▶ TASK TO CARRY OUT
Once you find the line that contains "4.21568 × 10^389 |", write out that line and every line after it to the end of the records, exactly and with nothing else.

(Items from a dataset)
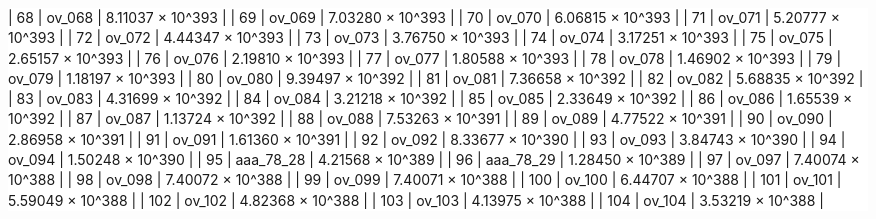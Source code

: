 | 68 | ov_068 | 8.11037 × 10^393 |
| 69 | ov_069 | 7.03280 × 10^393 |
| 70 | ov_070 | 6.06815 × 10^393 |
| 71 | ov_071 | 5.20777 × 10^393 |
| 72 | ov_072 | 4.44347 × 10^393 |
| 73 | ov_073 | 3.76750 × 10^393 |
| 74 | ov_074 | 3.17251 × 10^393 |
| 75 | ov_075 | 2.65157 × 10^393 |
| 76 | ov_076 | 2.19810 × 10^393 |
| 77 | ov_077 | 1.80588 × 10^393 |
| 78 | ov_078 | 1.46902 × 10^393 |
| 79 | ov_079 | 1.18197 × 10^393 |
| 80 | ov_080 | 9.39497 × 10^392 |
| 81 | ov_081 | 7.36658 × 10^392 |
| 82 | ov_082 | 5.68835 × 10^392 |
| 83 | ov_083 | 4.31699 × 10^392 |
| 84 | ov_084 | 3.21218 × 10^392 |
| 85 | ov_085 | 2.33649 × 10^392 |
| 86 | ov_086 | 1.65539 × 10^392 |
| 87 | ov_087 | 1.13724 × 10^392 |
| 88 | ov_088 | 7.53263 × 10^391 |
| 89 | ov_089 | 4.77522 × 10^391 |
| 90 | ov_090 | 2.86958 × 10^391 |
| 91 | ov_091 | 1.61360 × 10^391 |
| 92 | ov_092 | 8.33677 × 10^390 |
| 93 | ov_093 | 3.84743 × 10^390 |
| 94 | ov_094 | 1.50248 × 10^390 |
| 95 | aaa_78_28 | 4.21568 × 10^389 |
| 96 | aaa_78_29 | 1.28450 × 10^389 |
| 97 | ov_097 | 7.40074 × 10^388 |
| 98 | ov_098 | 7.40072 × 10^388 |
| 99 | ov_099 | 7.40071 × 10^388 |
| 100 | ov_100 | 6.44707 × 10^388 |
| 101 | ov_101 | 5.59049 × 10^388 |
| 102 | ov_102 | 4.82368 × 10^388 |
| 103 | ov_103 | 4.13975 × 10^388 |
| 104 | ov_104 | 3.53219 × 10^388 |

▶ SOLVED PROBLEM
| 95 | aaa_78_28 | 4.21568 × 10^389 |
| 96 | aaa_78_29 | 1.28450 × 10^389 |
| 97 | ov_097 | 7.40074 × 10^388 |
| 98 | ov_098 | 7.40072 × 10^388 |
| 99 | ov_099 | 7.40071 × 10^388 |
| 100 | ov_100 | 6.44707 × 10^388 |
| 101 | ov_101 | 5.59049 × 10^388 |
| 102 | ov_102 | 4.82368 × 10^388 |
| 103 | ov_103 | 4.13975 × 10^388 |
| 104 | ov_104 | 3.53219 × 10^388 |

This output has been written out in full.